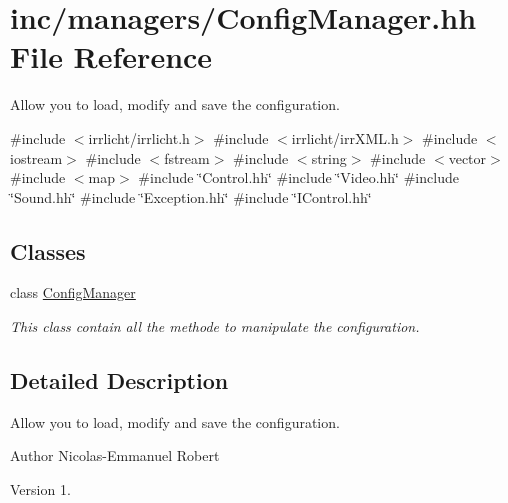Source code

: \hypertarget{ConfigManager_8hh}{}\section{inc/managers/\+Config\+Manager.hh File Reference}
\label{ConfigManager_8hh}


Allow you to load, modify and save the configuration.  


{\ttfamily \#include $<$irrlicht/irrlicht.\+h$>$}\newline
{\ttfamily \#include $<$irrlicht/irr\+X\+M\+L.\+h$>$}\newline
{\ttfamily \#include $<$iostream$>$}\newline
{\ttfamily \#include $<$fstream$>$}\newline
{\ttfamily \#include $<$string$>$}\newline
{\ttfamily \#include $<$vector$>$}\newline
{\ttfamily \#include $<$map$>$}\newline
{\ttfamily \#include \char`\"{}Control.\+hh\char`\"{}}\newline
{\ttfamily \#include \char`\"{}Video.\+hh\char`\"{}}\newline
{\ttfamily \#include \char`\"{}Sound.\+hh\char`\"{}}\newline
{\ttfamily \#include \char`\"{}Exception.\+hh\char`\"{}}\newline
{\ttfamily \#include \char`\"{}I\+Control.\+hh\char`\"{}}\newline
\subsection*{Classes}
\begin{DoxyCompactItemize}
\item 
class \hyperlink{classConfigManager}{Config\+Manager}
\begin{DoxyCompactList}\small\item\em This class contain all the methode to manipulate the configuration. \end{DoxyCompactList}\end{DoxyCompactItemize}


\subsection{Detailed Description}
Allow you to load, modify and save the configuration. 

\begin{DoxyAuthor}{Author}
Nicolas-\/\+Emmanuel Robert 
\end{DoxyAuthor}
\begin{DoxyVersion}{Version}
1. 
\end{DoxyVersion}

Work to be completed: State the number of lines in the material above that hold the word "begin", adding nothing else.

Problem solution: 4